Sie hatte vor einigen Wochen noch mehrere große Dosen irgendeines Nahrungsergänzungsmittels gekauft, die zum großen Teil noch ungeöffnet herumstanden. Altes Brot, im staubigen Korb, salzige Kekse in nahezu allen Schubladen im Schlaf- und Wohnzimmer. Sonst nichts.
Ich bemerkte eine Besonderheit erst bei meinem zweiten Besuch. Die Wohnung war exakt so geschnitten, wie die meiner Oma in Oldesloe. Kleiner Flur, alle Räume gehen davon ab. Links das Schlafzimmer, rechts das kleine Bad, mittig links das Wohnzimmer, gegenüber die kleine Küche und geradeaus das Arbeitszimmer. Zudem hatte sie verschiedenste Möbel meiner Oma geerbt, die an sie erinnerten.
Die Wohnung wirkte, trotzdem sie vollgeräumt und gemütlich eingerichtet war, wie eine Modellwohnung. Alles war irgendwie hübsch arrangiert, wirkte aber nicht wirklich lebendig, irgendwie nur hingestellt und ungenutzt. Und es roch nicht nach meiner Mutter, sondern nach Problemen und nach Rauch.

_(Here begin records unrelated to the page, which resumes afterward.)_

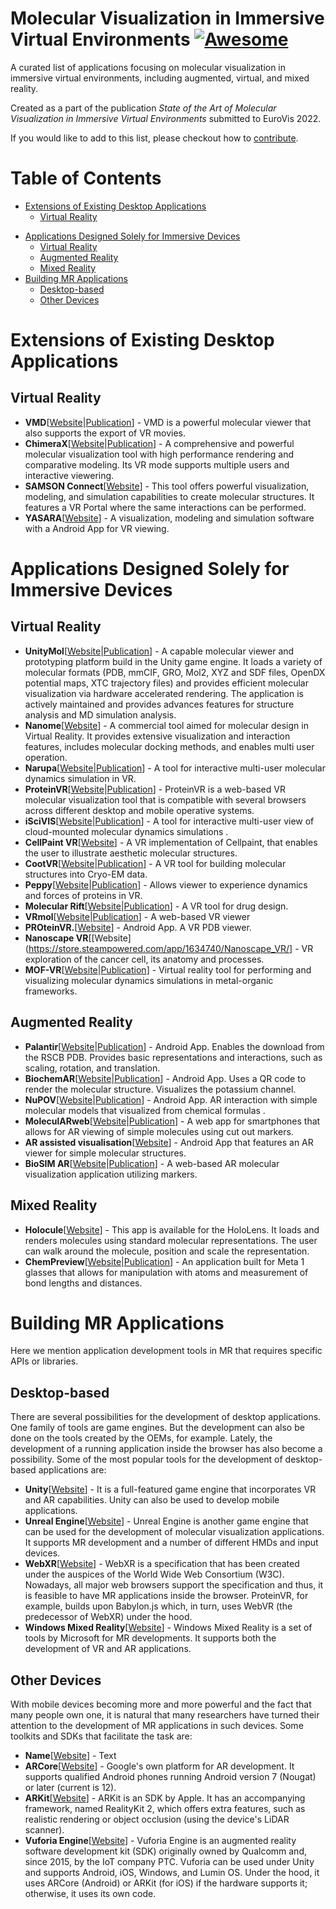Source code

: # Molecular Visualization in Immersive Virtual Environments [![Awesome](https://awesome.re/badge.svg)](https://awesome.re)
A curated list of applications focusing on molecular visualization in immersive virtual environments, including augmented, virtual, and mixed reality.  

Created as a part of the publication *State of the Art of Molecular Visualization in Immersive Virtual Environments* submitted to EuroVis 2022.

If you would like to add to this list, please checkout how to [contribute](https://github.com/davous267/molecular-visualization-in-virtual-environments/blob/main/contributing.md). 

<!--
# Emoji Labels
Add
-->


# Table of Contents
* [Extensions of Existing Desktop Applications](#desktop-extensions) 
   * [Virtual Reality](#desktop-extensions-vr)
<!--    * [Augmented Reality](#desktop-extensions-ar)
   * [Mixed Reality](#desktop-extensions-mr) -->
* [Applications Designed Solely for Immersive Devices](#purely-immersive)
    * [Virtual Reality](#purely-immersive-vr)
    * [Augmented Reality](#purely-immersive-ar)
    * [Mixed Reality](#purely-immersive-mr)
* [Building MR Applications](#building-mr-applications)
    * [Desktop-based](#desktop-based-development)
    * [Other Devices](#other-devices-development)
   
# Extensions of Existing Desktop Applications <a name="desktop-extensions"></a>

## Virtual Reality <a name="desktop-extensions-vr"></a>
* **VMD**[[Website](https://www.ks.uiuc.edu/Development/Download/download.cgi?PackageName=VMD)|[Publication](https://ieeexplore.ieee.org/document/7529978)] - VMD is a powerful molecular viewer that also supports the export of VR movies.  
* **ChimeraX**[[Website](https://www.cgl.ucsf.edu/chimerax/docs/user/vr.html)|[Publication](https://www.sciencedirect.com/science/article/pii/S002228361830696X)] - A comprehensive and powerful molecular visualization tool with high performance rendering and comparative modeling. Its VR mode supports multiple users and interactive viewering. 
* **SAMSON Connect**[[Website](https://www.samson-connect.net/element/64225415-0c58-6ef2-4b29-f6e78a01e460.html)] - This tool offers powerful visualization, modeling, and simulation capabilities to create molecular structures. It features a VR Portal where the same interactions can be performed. 
* **YASARA**[[Website](http://www.yasara.org/)] - A visualization, modeling and simulation software with a Android App for VR viewing. 
	

<!-- ## Augmented Reality <a name="desktop-extensions-ar"></a>
TODO

## Mixed Reality <a name="desktop-extensions-mr"></a>
TODO
 -->
# Applications Designed Solely for Immersive Devices <a name="purely-immersive"></a>

## Virtual Reality <a name="purely-immersive-vr"></a>

* **UnityMol**[[Website](https://sourceforge.net/projects/unitymol/files/)|[Publication](https://ieeexplore.ieee.org/abstract/document/7151718)] - A capable molecular viewer and prototyping platform build in the Unity game engine. It loads a variety of molecular formats (PDB, mmCIF, GRO, Mol2, XYZ and SDF files, OpenDX potential maps, XTC trajectory files) and provides efficient molecular visualization via hardware accelerated rendering. The application is actively maintained and provides advances features for structure analysis and MD simulation analysis. 
* **Nanome**[[Website](https://nanome.ai/)] - A commercial tool aimed for molecular design in Virtual Reality. It provides extensive visualization and interaction features, includes molecular docking methods, and enables multi user operation. 
* **Narupa**[[Website](https://irl.itch.io/narupaxr)|[Publication](https://dl.acm.org/doi/10.1145/3388536.3407891)] - A tool for interactive multi-user molecular dynamics simulation in VR. 
* **ProteinVR**[[Website](https://durrantlab.pitt.edu/pvr)|[Publication](https://journals.plos.org/ploscompbiol/article?id=10.1371/journal.pcbi.1007747)] - ProteinVR is a web-based VR molecular visualization tool that is compatible with several browsers across different desktop and mobile operative systems. 
* **iSciVIS**[[Website](https://interactivescientific.com/iscivis-2/)|[Publication](https://www.science.org/doi/10.1126/sciadv.aat2731)] - A tool for interactive multi-user view of cloud-mounted molecular dynamics simulations .
* **CellPaint VR**[[Website](https://ccsb.scripps.edu/cellpaint/cellpaint-vr/)] - A VR implementation of Cellpaint, that enables the user to illustrate aesthetic molecular structures. 
* **CootVR**[[Website](http://hamishtodd1.github.io/cvr)|[Publication](https://scripts.iucr.org/cgi-bin/paper?S2059798320013625)] - A VR tool for building molecular structures into Cryo-EM data. 
* **Peppy**[[Website](https://github.com/ddoak/peppy)|[Publication](https://onlinelibrary.wiley.com/doi/full/10.1002/pro.3752)] - Allows viewer to experience dynamics and forces of proteins in VR. 
* **Molecular Rift**[[Website](https://github.com/JBostrom/MolecularRiftv2)|[Publication](https://pubs.acs.org/doi/10.1021/acs.jcim.5b00544)] - A VR tool for drug design. 
* **VRmol**[[Website](https://vrmol.net/)|[Publication](https://academic.oup.com/bioinformatics/advance-article/doi/10.1093/bioinformatics/btaa696/5879988)] - A web-based VR viewer 
* **PROteinVR.**[[Website](https://www.appmindedapps.com/proteinvr.html)] - Android App. A VR PDB viewer.  
* **Nanoscape VR**[[Website](https://store.steampowered.com/app/1634740/Nanoscape_VR/] - VR exploration of the cancer cell, its anatomy and processes.
* **MOF-VR**[[Website](https://sourceforge.net/projects/mof-vr/)|[Publication](https://pubs.acs.org/doi/abs/10.1021/acs.jcim.2c00158)] - Virtual reality tool for performing and visualizing molecular dynamics simulations in metal-organic frameworks. 

## Augmented Reality <a name="purely-immersive-ar"></a>

* **Palantir**[[Website](https://github.com/ning-y/Palantir)|[Publication](https://gateway.webofknowledge.com/gateway/Gateway.cgi?GWVersion=2&SrcAuth=DynamicDOIArticle&SrcApp=WOS&KeyAID=10.1002\%2Fbmb.21335&DestApp=DOI&SrcAppSID=F2zxxr8teLBbZDtOSR9&SrcJTitle=BIOCHEMISTRY+AND+MOLECULAR+BIOLOGY+EDUCATION&DestDOIRegistrantName=Wiley+\%28John+Wiley+\%26+Sons\%29)] - Android App. Enables the download from the RSCB PDB. Provides basic representations and interactions, such as scaling, rotation, and translation. 
* **BiochemAR**[[Website](https://play.google.com/store/apps/details?id=edu.carleton.its.biochemAR&hl=en_US&gl=US)|[Publication](https://pubs.acs.org/doi/10.1021/acs.jchemed.8b00691)] - Android App. Uses a QR code to render the molecular structure. Visualizes the potassium channel. 
* **NuPOV**[[Website](https://apps.apple.com/us/app/nupov/id1457522388)|[Publication](https://gateway.webofknowledge.com/gateway/Gateway.cgi?GWVersion=2&SrcAuth=DOISource&SrcApp=WOS&KeyAID=10.1021\%2Facs.jchemed.0c00387&DestApp=DOI&SrcAppSID=F3NFVMSIaptTpCEjEGO&SrcJTitle=JOURNAL+OF+CHEMICAL+EDUCATION&DestDOIRegistrantName=American+Chemical+Society)] - Android App. AR interaction with simple molecular models that visualized from chemical formulas .
* **MoleculARweb**[[Website](https://molecularweb.epfl.ch/)|[Publication](https://gateway.webofknowledge.com/gateway/Gateway.cgi?GWVersion=2&SrcAuth=DynamicDOIArticle&SrcApp=WOS&KeyAID=10.1021\%2Facs.jchemed.1c00179&DestApp=DOI&SrcAppSID=F3NFVMSIaptTpCEjEGO&SrcJTitle=JOURNAL+OF+CHEMICAL+EDUCATION&DestDOIRegistrantName=American+Chemical+Society)] - A web app for smartphones that allows for AR viewing of simple molecules using cut out markers.  
* **AR assisted visualisation**[[Website](https://play.google.com/store/apps/details?id=com.UniCPH.Android.MoleculAR)] - Android App that features an AR viewer for simple molecular structures. 
* **BioSIM AR**[[Website](https://ar.biosim.pt/)|[Publication](https://pubs.acs.org/doi/full/10.1021/acs.jchemed.0c01317)] - A web-based AR molecular visualization application utilizing markers. 


## Mixed Reality <a name="purely-immersive-mr"></a>
* **Holocule**[[Website](https://www.microsoft.com/en-us/p/holocule/9nblggh513z0?SilentAuth=1#activetab=pivot:overviewtab)] - This app is available for the HoloLens. It loads and renders molecules using standard molecular representations. The user can walk around the molecule, position and scale the representation. 
* **ChemPreview**[[Website](https://github.com/wallerlab/chem-preview/releases)|[Publication](https://doi.org/10.1016/j.jmgm.2017.01.019)] - An application built for Meta 1 glasses that allows for manipulation with atoms and measurement of bond lengths and distances.

# Building MR Applications <a name="building-mr-applications"></a>

Here we mention application development tools in MR that requires specific APIs or libraries. 

## Desktop-based <a name="desktop-based-development" />

There are several possibilities for the development of desktop applications. One family of tools are game engines. But the development can also be done on the tools created by the OEMs, for example. Lately, the development of a running application inside the browser has also become a possibility. Some of the most popular tools for the development of desktop-based applications are:

* **Unity**[[Website](https://unity.com/)] - It is a full-featured game engine that incorporates VR and AR capabilities. Unity can also be used to develop mobile applications.
* **Unreal Engine**[[Website](https://www.unrealengine.com/)] - Unreal Engine is another game engine that can be used for the development of molecular visualization applications. It supports MR development and a number of different HMDs and input devices.
* **WebXR**[[Website](https://www.w3.org/TR/webxr/)] - WebXR is a specification that has been created under the auspices of the World Wide Web Consortium (W3C). Nowadays, all major web browsers support the specification and thus, it is feasible to have MR applications inside the browser. ProteinVR, for example, builds upon Babylon.js which, in turn, uses WebVR (the predecessor of WebXR) under the hood.
* **Windows Mixed Reality**[[Website](https://www.microsoft.com/en-us/mixed-reality/windows-mixed-reality)] - Windows Mixed Reality is a set of tools by Microsoft for MR developments. It supports both the development of VR and AR applications.

## Other Devices <a name="other-devices-development" />

With mobile devices becoming more and more powerful and the fact that many people own one, it is natural that many researchers have turned their attention to the development of MR applications in such devices. Some toolkits and SDKs that facilitate the task are:

* **Name**[[Website]()] - Text
* **ARCore**[[Website](https://developers.google.com/ar)] - Google's own platform for AR development. It supports qualified Android phones running Android version 7 (Nougat) or later (current is 12).
* **ARKit**[[Website](https://developer.apple.com/augmented-reality)] - ARKit  is an SDK by Apple. It has an accompanying framework, named RealityKit 2, which offers extra features, such as realistic rendering or object occlusion (using the device's LiDAR scanner).  
* **Vuforia Engine**[[Website](https://developer.vuforia.com/)] - Vuforia Engine is an augmented reality software development kit (SDK) originally owned by Qualcomm and, since 2015, by the IoT company PTC. Vuforia can be used under Unity and supports Android, iOS, Windows, and Lumin OS. Under the hood, it uses ARCore (Android) or ARKit (for iOS) if the hardware supports it; otherwise, it uses its own code.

Wir fanden auch nichts Persönliches von ihr. Kein Autoschlüssel, keine aktive Handtasche, kein Portemonnaie, Ausweis, Krankenkassenkarte, Tagebücher, nichts.
Auch im Schreibtisch keine aktuellen Unterlagen, außer denen, die ich selbst vor drei Monaten einsortiert hatte. Es war seltsam.
Ich rief bei Beate an. Sie war der einzige Halm im Ort, den ich zunächst ausgemacht habe.
Nein, sie wisse auch nichts. Aber das werde sich sicherlich noch klären, sagte sie mir. Wann Harald kommen würde, wollte sie noch dringend wissen. Seltsam.
Es war alles total merkwürdig. Mit allen diesen unbeantworteten Fragen bauten Nadia und ich uns unser Nachtlager auf. Der Hund blieb mindestens in dieser Nacht noch bei der Nachbarin, hatten wir mit denen am Telefon verabredet.
Im Bett meiner Mutter zu schlafen, kam überhaupt nicht in Frage. Obwohl sie ja in der Küche zusammengebrochen war. Dort hatte ich noch Blut und Erbrochenes weggeputzt. Wir fühlten uns jedoch wahrlich nicht heimisch, sondern wie Besucher. Dies hier war kein Elternhaus, mit dem man Erinnerungen verbindet, sondern fremd, neu und unbenutzt. Ein Elternhaus hatte ich ohnehin nie gehabt. Einmal waren wir in Westerland schon umgezogen, die dritte Wohnung in Kühren, als ich im Internat war, zogen meine Mutter und mein Bruder nach Grebin um, in der Nähe von Plön. Dort bekam ich nicht mal mehr ein eigenes Zimmer. Meine Ma hatte dem Bedarf (sicherlich auch der finanziellen Lage) entsprechend nur eine drei Zimmer Wohnung für ausreichend erachtet. Mein Zimmer war im Internat.
Vor dem Einschlafen zog ich die dünnen beschriebenen Blätter eines Abreißblocks aus der Klarsichtfolie heraus, die mir Beate in die Hand gedrückt hatte, inzwischen war ich sehr neugierig, was meine Mutter mir geschrieben hatte.